~ 4 min read
Wiring up Ava.js Integration Tests with Express, Gulp, but not Supertest.
Gulp, the streaming build system for JavaScript source code probably doesn’t require an introduction, and most probably you’ve configured it, used it to run a project, or at least heard about it among the plethora of build tools like grunt, webpack and broccoli (yes, that’s a real JavaScript project. I know).
Working on my new side project I needed to configure a test integrations setup that would connect Ava to run integrations test. For that, I needed to also bring up the actual server with the databases so it can process the APIs.
If you’re still using Mocha I highly recommend trying out Ava, or at least moving on to Tape.

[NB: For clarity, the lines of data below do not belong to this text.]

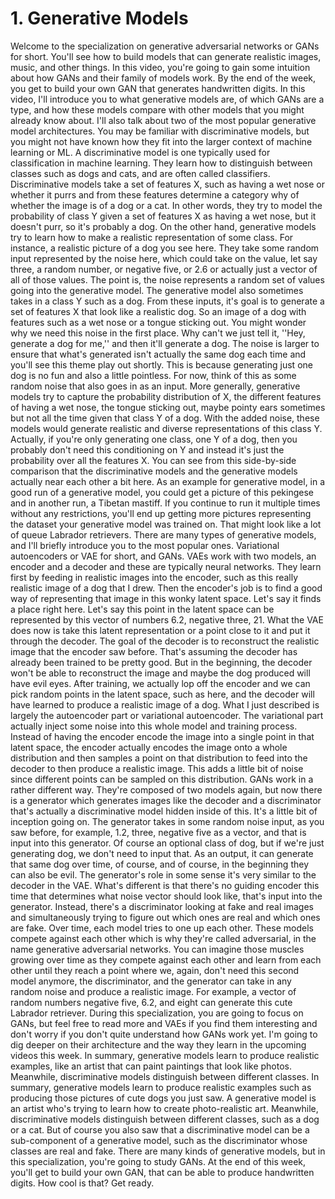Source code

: # 1. Generative Models
Welcome to the specialization on generative adversarial
networks or GANs for short. You'll see how to
build models that can generate realistic images, music, and other things. In this video, you're going
to gain some intuition about how GANs and their
family of models work. By the end of the week, you get to build your own GAN that generates
handwritten digits. In this video, I'll introduce you to what generative models are, of which GANs are a type, and how these models compare with other models that you
might already know about. I'll also talk about two of the most popular generative
model architectures. You may be familiar with
discriminative models, but you might not have
known how they fit into the larger context of
machine learning or ML. A discriminative model
is one typically used for classification
in machine learning. They learn how to
distinguish between classes such as dogs and cats, and are often called classifiers. Discriminative models
take a set of features X, such as having a wet
nose or whether it purrs and from these features determine a category
why of whether the image is of a dog or a cat. In other words, they try to
model the probability of class Y given a set of features
X as having a wet nose, but it doesn't purr, so
it's probably a dog. On the other hand, generative
models try to learn how to make a realistic
representation of some class. For instance, a realistic
picture of a dog you see here. They take some random input
represented by the noise here, which could take on the
value, let say three, a random number,
or negative five, or 2.6 or actually just a
vector of all of those values. The point is, the
noise represents a random set of values going
into the generative model. The generative model
also sometimes takes in a class Y such as a dog. From these inputs, it's
goal is to generate a set of features X that look
like a realistic dog. So an image of a
dog with features such as a wet nose or
a tongue sticking out. You might wonder why we need this noise in the first place. Why can't we just tell it, ''Hey, generate a dog for me,'' and
then it'll generate a dog. The noise is larger to ensure
that what's generated isn't actually the same dog each time and you'll see this
theme play out shortly. This is because
generating just one dog is no fun and also
a little pointless. For now, think of this as some random noise that
also goes in as an input. More generally,
generative models try to capture the probability
distribution of X, the different features
of having a wet nose, the tongue sticking out, maybe pointy ears
sometimes but not all the time given that class Y of a dog. With the added noise, these models would generate realistic and diverse
representations of this class Y. Actually, if you're only
generating one class, one Y of a dog, then you probably don't
need this conditioning on Y and instead it's
just the probability over all the features X. You can see from this
side-by-side comparison that the discriminative models and the generative models actually near each other a bit here. As an example for
generative model, in a good run of a
generative model, you could get a picture of this pekingese and in another
run, a Tibetan mastiff. If you continue to
run it multiple times without any restrictions, you'll end up getting more
pictures representing the dataset your generative
model was trained on. That might look like a lot of
queue Labrador retrievers. There are many types
of generative models, and I'll briefly introduce
you to the most popular ones. Variational autoencoders or
VAE for short, and GANs. VAEs work with two models, an encoder and a decoder and these are typically
neural networks. They learn first by feeding in realistic images
into the encoder, such as this really realistic
image of a dog that I drew. Then the encoder's job is to find a good way of representing that image in this
wonky latent space. Let's say it finds
a place right here. Let's say this point
in the latent space can be represented by this vector of numbers 6.2,
negative three, 21. What the VAE does now is take this latent
representation or a point close to it and put it
through the decoder. The goal of the decoder
is to reconstruct the realistic image that
the encoder saw before. That's assuming the decoder has already been trained
to be pretty good. But in the beginning, the decoder won't be able to reconstruct the image and maybe the dog
produced will have evil eyes. After training, we
actually lop off the encoder and we can pick random points in
the latent space, such as here, and the
decoder will have learned to produce a
realistic image of a dog. What I just described is largely the autoencoder part or
variational autoencoder. The variational part
actually inject some noise into this whole
model and training process. Instead of having
the encoder encode the image into a single
point in that latent space, the encoder actually encodes the image onto a whole
distribution and then samples a point on
that distribution to feed into the decoder to then
produce a realistic image. This adds a little
bit of noise since different points can be
sampled on this distribution. GANs work in a rather
different way. They're composed of
two models again, but now there is a generator
which generates images like the decoder and a
discriminator that's actually a discriminative model
hidden inside of this. It's a little bit of
inception going on. The generator takes in
some random noise input, as you saw before, for example, 1.2, three, negative
five as a vector, and that is input
into this generator. Of course an optional
class of dog, but if we're just generating dog, we don't need to input that. As an output, it can generate
that same dog over time, of course, and of
course, in the beginning they can also be evil. The generator's role in
some sense it's very similar to the
decoder in the VAE. What's different is that
there's no guiding encoder this time that determines what noise vector
should look like, that's input into the generator. Instead, there's a discriminator looking at fake and real images and simultaneously
trying to figure out which ones are real and
which ones are fake. Over time, each model tries
to one up each other. These models compete
against each other which is why they're called adversarial, in the name generative
adversarial networks. You can imagine those muscles growing over time as
they compete against each other and learn from each other until they reach
a point where we, again, don't need
this second model anymore, the discriminator, and the generator can take in any random noise and
produce a realistic image. For example, a vector of
random numbers negative five, 6.2, and eight can generate
this cute Labrador retriever. During this specialization, you are going to focus on GANs, but feel free to read more
and VAEs if you find them interesting and
don't worry if you don't quite understand
how GANs work yet. I'm going to dig deeper on
their architecture and the way they learn in the
upcoming videos this week. In summary, generative
models learn to produce realistic examples, like an artist that can paint paintings that look like photos. Meanwhile, discriminative models distinguish between
different classes. In summary, generative
models learn to produce realistic examples such as producing those pictures
of cute dogs you just saw. A generative model is
an artist who's trying to learn how to create
photo-realistic art. Meanwhile, discriminative models distinguish between
different classes, such as a dog or a cat. But of course you also saw that a discriminative model can be a sub-component of
a generative model, such as the discriminator whose classes are real and fake. There are many kinds
of generative models, but in this specialization, you're going to study GANs. At the end of this week, you'll get to build your own GAN, that can be able to produce
handwritten digits. How cool is that? Get ready.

They are in similar context but a totally different paradigm.
Some naive approaches to set it up were all considered yet they didn’t cut it for me for different reasons. Here is a review of the process I reviewed:
Supertest
Using supertest I could wrap ExpressJS on an ephemeral port, share this instance among all the tests. That could work but I didn’t like it because:
- Sharing the supertest instance or somehow making it available to all of my tests means that I need to share context and this is completely against Ava paradigms that promotes a no-shared-state approach for minimizing side effects and parallelism. Ava actually doesn’t even allow that in it’s test.before().
- With Ava running the tests concurrently, I would need to worry about tearup and teardown for ExpressJS and the rest of the connectors (Mongoose and Sequelize) which seems to me like setting up a bed of nails.
- Supertest, from the family of Superagent, doesn’t seem like choice I want to make for the long run. It has worked forever only with callbacks, except for a recent patch that made it support Promises, but even that came too long that the community created supertest-as-promised.
So rejecting Supertest, and Superagent, I’m off to find another alternative, hopefully with a more promising library like Axios (yes yes, pun definitely intended!)
Reflection on Architecture
It was quickly made clear I want to de-couple the integration tests flow meaning that the tests or test runner won’t need to know or care about bringing up the server. It’s cleaner and makes it more scalable if for some cases I want to have a dedicated test server which test will run on, and another server which the integration tests will execute.
Gulp
So actually before moving to the obvious solution with Gulp, let’s quickly consider other viable approaches:
- Concurrently — if you didn’t hear about it before, concurrently is a Node.js tool that allows executing commands in parallel. In simple terms for Linux users, it’s basically like doing command1 && command2 except it isn’t (the details aren’t correct because command2 will not run if command1 fails but let’s not dwell on the details).
The downside with concurrently is that it might take some seconds to bring up the server while the tests will already spinning up, hence failing.
The other option:
- npm scripts — a more straight-forward approach is setting up something like “test:integrations”: “node — harmony server.js & sleep 5; npm run gulp test:integrations”
Technically that works but there’s code smell all over it. Who knows if 5 seconds are enough, and if some times it takes only 2 seconds to bring up the server then I’m wasting 3 seconds for no reason.
The time you wait for tests to run is the time you aren’t writing code, unless you’re using Wallaby.js. Hah!
So Gulp is a natural solution to spin up the server and run the integration tests on the same host, which thanks to gulp-ava plugin makes it a breeze as well.
A rough implementation is as follows:
gulp.task(‘test:integration’, function(done) {
runSequence(‘env:test’, ‘server:bootstrap’, ‘ava’, done);
});
Final Words
Give Ava a try, she’s a beauty, and don’t forget to test test test.